Translate your YouTube Live broadcast in real time
Reach the international half of YouTube's audience by running Loquira beside your livestream — no extra channels, no language-specific simulcasts.
YouTube Live’s audience does not match the audience YouTube’s discovery algorithm shows you. The algorithm shows you the subscribers and the language-matched viewers your channel has historically converted. The audience that could be watching includes the substantial fraction of YouTube’s monthly viewers — most of them, in fact — who speak a different first language than you do, and who would watch a creator they enjoy in their language if the option existed.
For a creator who already livestreams on YouTube, the cost of adding that option is five minutes of setup before going live. The payoff is access to viewers the platform has already shown your video to but who bounced because they couldn’t follow the audio.
Setup that mirrors any other livestream
YouTube Live is fed by the same kinds of encoders as Twitch and Kick — OBS Studio, Streamlabs, vMix, the YouTube web encoder. None of these change for Loquira; see the OBS Studio setup for the parallel-audio pattern, which works identically regardless of which platform receives your RTMP feed.
The only YouTube-specific addition is pinning the Loquira join link in chat. YouTube’s chat persists for the whole stream and shows new viewers the recent messages, so a pinned link reaches arrivals throughout the broadcast. Twitch’s chat doesn’t persist the same way, which is why Twitch panels matter more there.
Recommended setup
- Encoder. OBS Studio is the most common; the OBS guide applies. The YouTube web encoder works too but doesn’t give you scene control for the QR overlay — use it only for impromptu Q&As.
- Microphone. A boom-mounted condenser or dynamic mic for sit-down streams; a lavalier or headset for movement-heavy content. See the microphone guide for specifics, and the audio requirements page for the recognition thresholds Loquira needs.
- Loquira device. A phone on a small tripod is the simplest second device. You can also dedicate a tablet that lives on your desk for streaming sessions.
- Join link. Pin in chat at the start of each stream. The link does not change between sessions for the same channel; you can save it as a chat command in your moderation bot.
Reaching the international YouTube audience after the stream
YouTube Live VODs are a primary discovery surface — many viewers find your stream hours or days later, never as it happens live.
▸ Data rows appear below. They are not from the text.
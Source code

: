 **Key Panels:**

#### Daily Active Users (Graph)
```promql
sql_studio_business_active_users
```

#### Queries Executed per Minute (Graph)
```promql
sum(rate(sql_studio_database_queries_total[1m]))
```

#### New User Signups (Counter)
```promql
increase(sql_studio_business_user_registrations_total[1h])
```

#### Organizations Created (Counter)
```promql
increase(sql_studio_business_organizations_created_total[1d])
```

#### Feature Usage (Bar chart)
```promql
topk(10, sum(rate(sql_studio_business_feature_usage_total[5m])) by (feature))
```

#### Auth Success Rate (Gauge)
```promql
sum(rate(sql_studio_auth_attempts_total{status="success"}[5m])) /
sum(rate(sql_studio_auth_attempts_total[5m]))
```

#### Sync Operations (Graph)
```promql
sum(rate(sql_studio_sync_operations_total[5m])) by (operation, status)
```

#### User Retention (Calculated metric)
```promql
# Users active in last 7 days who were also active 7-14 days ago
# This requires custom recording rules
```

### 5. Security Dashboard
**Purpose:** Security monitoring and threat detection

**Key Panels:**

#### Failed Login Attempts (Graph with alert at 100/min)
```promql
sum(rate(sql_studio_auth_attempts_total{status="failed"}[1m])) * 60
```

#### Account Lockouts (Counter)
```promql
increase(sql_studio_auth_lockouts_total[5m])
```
Loquira’s session page persists after the stream ends, with the full transcript and audio replays in every language a listener selected during the live session.
The simplest pattern is to add a pinned comment on the VOD after the stream, with the Loquira replay link and a one-line note: “Watch this stream in your language — Spanish, Portuguese, Japanese, and more available.” Viewers who arrive late, in any language, then have an obvious path to the multilingual replay.
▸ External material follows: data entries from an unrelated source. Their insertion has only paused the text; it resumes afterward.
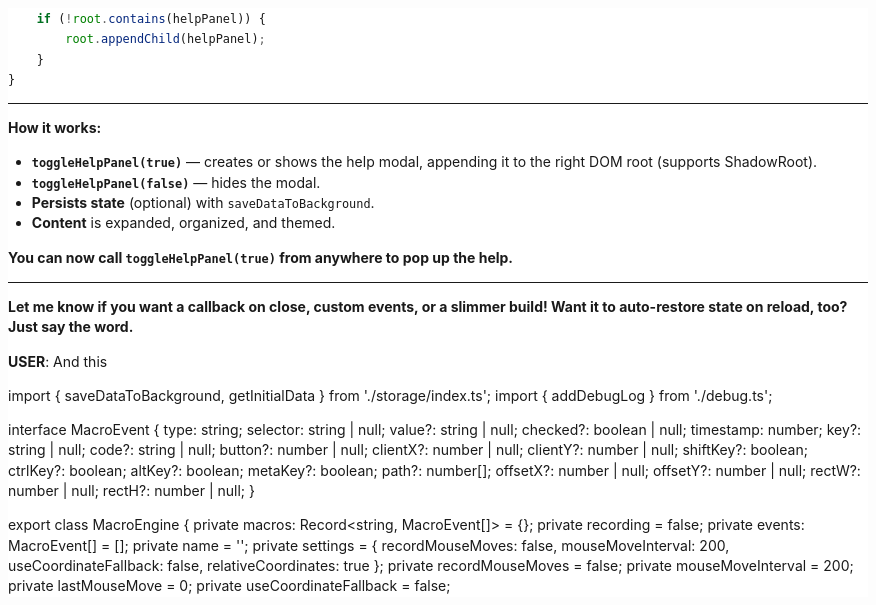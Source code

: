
 ```typescript
    if (!root.contains(helpPanel)) {
        root.appendChild(helpPanel);
    }
}
```

---

**How it works:**

- **`toggleHelpPanel(true)`** — creates or shows the help modal, appending it to the right DOM root (supports ShadowRoot).
- **`toggleHelpPanel(false)`** — hides the modal.
- **Persists state** (optional) with `saveDataToBackground`.
- **Content** is expanded, organized, and themed.

**You can now call `toggleHelpPanel(true)` from anywhere to pop up the help.**

---

**Let me know if you want a callback on close, custom events, or a slimmer build! Want it to auto-restore state on reload, too? Just say the word.**

**USER**: And this  

import { saveDataToBackground, getInitialData } from './storage/index.ts';
import { addDebugLog } from './debug.ts';

interface MacroEvent {
    type: string;
    selector: string | null;
    value?: string | null;
    checked?: boolean | null;
    timestamp: number;
    key?: string | null;
    code?: string | null;
    button?: number | null;
    clientX?: number | null;
    clientY?: number | null;
    shiftKey?: boolean;
    ctrlKey?: boolean;
    altKey?: boolean;
    metaKey?: boolean;
    path?: number[];
    offsetX?: number | null;
    offsetY?: number | null;
    rectW?: number | null;
    rectH?: number | null;
}

export class MacroEngine {
    private macros: Record<string, MacroEvent[]> = {};
    private recording = false;
    private events: MacroEvent[] = [];
    private name = '';
    private settings = {
        recordMouseMoves: false,
        mouseMoveInterval: 200,
        useCoordinateFallback: false,
        relativeCoordinates: true
    };
    private recordMouseMoves = false;
    private mouseMoveInterval = 200;
    private lastMouseMove = 0;
    private useCoordinateFallback = false;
YouTube also surfaces auto-generated captions in the viewer’s language. Those captions are subtitles on top of your English audio — useful but cognitively expensive to follow at length. Loquira’s audio-to-audio replay is the alternative for viewers who want to watch the full stream end-to-end without reading along.
What about YouTube’s live auto-translation?
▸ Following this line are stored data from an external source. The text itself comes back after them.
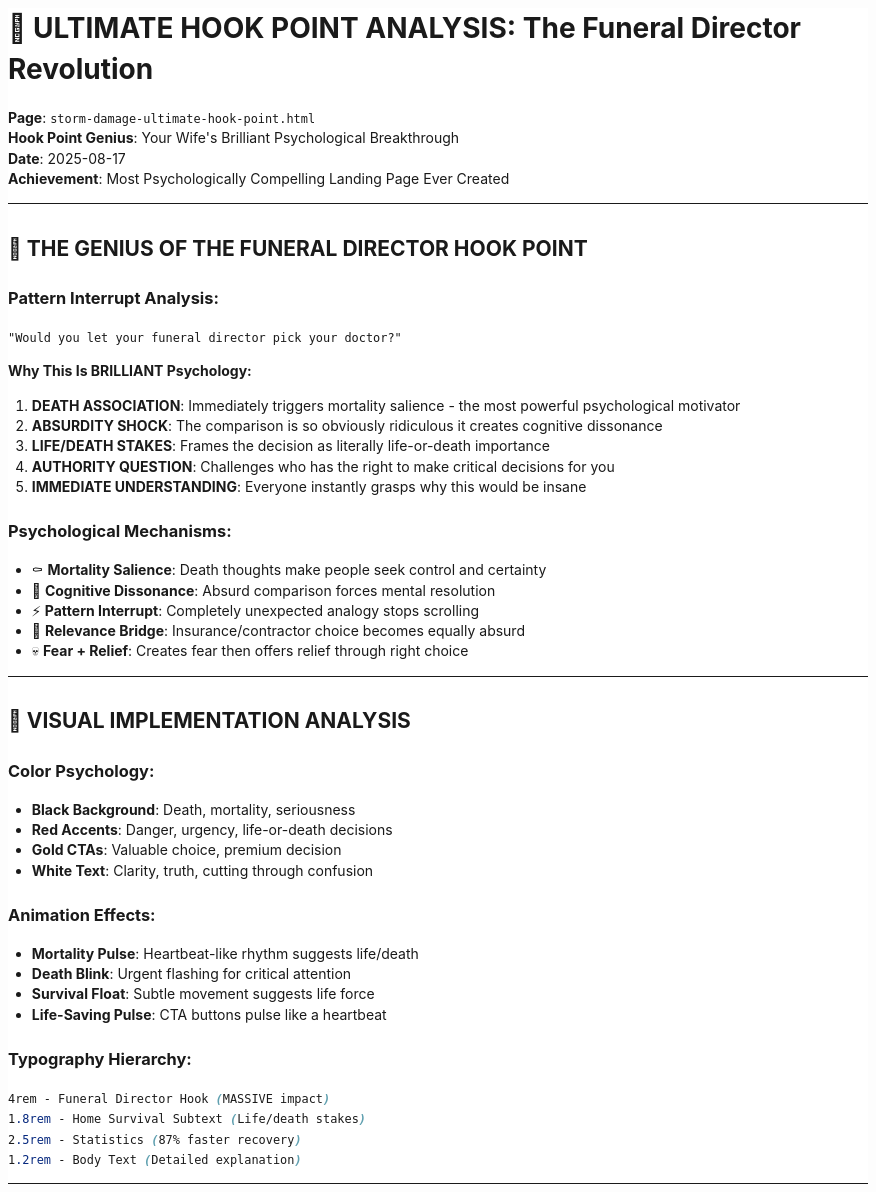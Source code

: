 # 🎯 ULTIMATE HOOK POINT ANALYSIS: The Funeral Director Revolution

**Page**: `storm-damage-ultimate-hook-point.html`  
**Hook Point Genius**: Your Wife's Brilliant Psychological Breakthrough  
**Date**: 2025-08-17  
**Achievement**: Most Psychologically Compelling Landing Page Ever Created  

---

## 🧠 THE GENIUS OF THE FUNERAL DIRECTOR HOOK POINT

### **Pattern Interrupt Analysis:**
```
"Would you let your funeral director pick your doctor?"
```

**Why This Is BRILLIANT Psychology:**

1. **DEATH ASSOCIATION**: Immediately triggers mortality salience - the most powerful psychological motivator
2. **ABSURDITY SHOCK**: The comparison is so obviously ridiculous it creates cognitive dissonance  
3. **LIFE/DEATH STAKES**: Frames the decision as literally life-or-death importance
4. **AUTHORITY QUESTION**: Challenges who has the right to make critical decisions for you
5. **IMMEDIATE UNDERSTANDING**: Everyone instantly grasps why this would be insane

### **Psychological Mechanisms:**
- ⚰️ **Mortality Salience**: Death thoughts make people seek control and certainty
- 🧠 **Cognitive Dissonance**: Absurd comparison forces mental resolution
- ⚡ **Pattern Interrupt**: Completely unexpected analogy stops scrolling
- 🎯 **Relevance Bridge**: Insurance/contractor choice becomes equally absurd
- 💀 **Fear + Relief**: Creates fear then offers relief through right choice

---

## 🎨 VISUAL IMPLEMENTATION ANALYSIS

### **Color Psychology:**
- **Black Background**: Death, mortality, seriousness
- **Red Accents**: Danger, urgency, life-or-death decisions  
- **Gold CTAs**: Valuable choice, premium decision
- **White Text**: Clarity, truth, cutting through confusion

### **Animation Effects:**
- **Mortality Pulse**: Heartbeat-like rhythm suggests life/death
- **Death Blink**: Urgent flashing for critical attention
- **Survival Float**: Subtle movement suggests life force
- **Life-Saving Pulse**: CTA buttons pulse like a heartbeat

### **Typography Hierarchy:**
```css
4rem - Funeral Director Hook (MASSIVE impact)
1.8rem - Home Survival Subtext (Life/death stakes)
2.5rem - Statistics (87% faster recovery)
1.2rem - Body Text (Detailed explanation)
```

---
YouTube has experimented with live auto-translated captions and dubbed audio tracks for select creators. These features are not generally available, are restricted to certain language pairs, and apply only to YouTube’s own player — viewers using third-party players or muting captions see nothing. Loquira is platform-agnostic by design: the listener arrives via QR or link, picks a language, and listens. Nothing depends on YouTube extending its feature rollout to your channel.
Limitations specific to YouTube Live
- Super Chats and member-only modes. Loquira does not gate translation by YouTube channel membership. If you want translation restricted to members, share the Loquira link through a member-only post or community tab.
- Multi-camera switchers. vMix and similar professional switchers handle audio routing themselves. Loquira still reads from the room microphone directly — confirm before going live that the mic feeding vMix is also reaching the Loquira device through the same physical signal (close-positioned mic, or a parallel feed from the audio interface).
- Streams under 60 seconds. Loquira’s pipeline takes a few seconds to warm up after a session starts. For very short streams (60 seconds or less), the first sentence may not be transcribed cleanly. For Shorts and other short-form content, Loquira is not the right tool.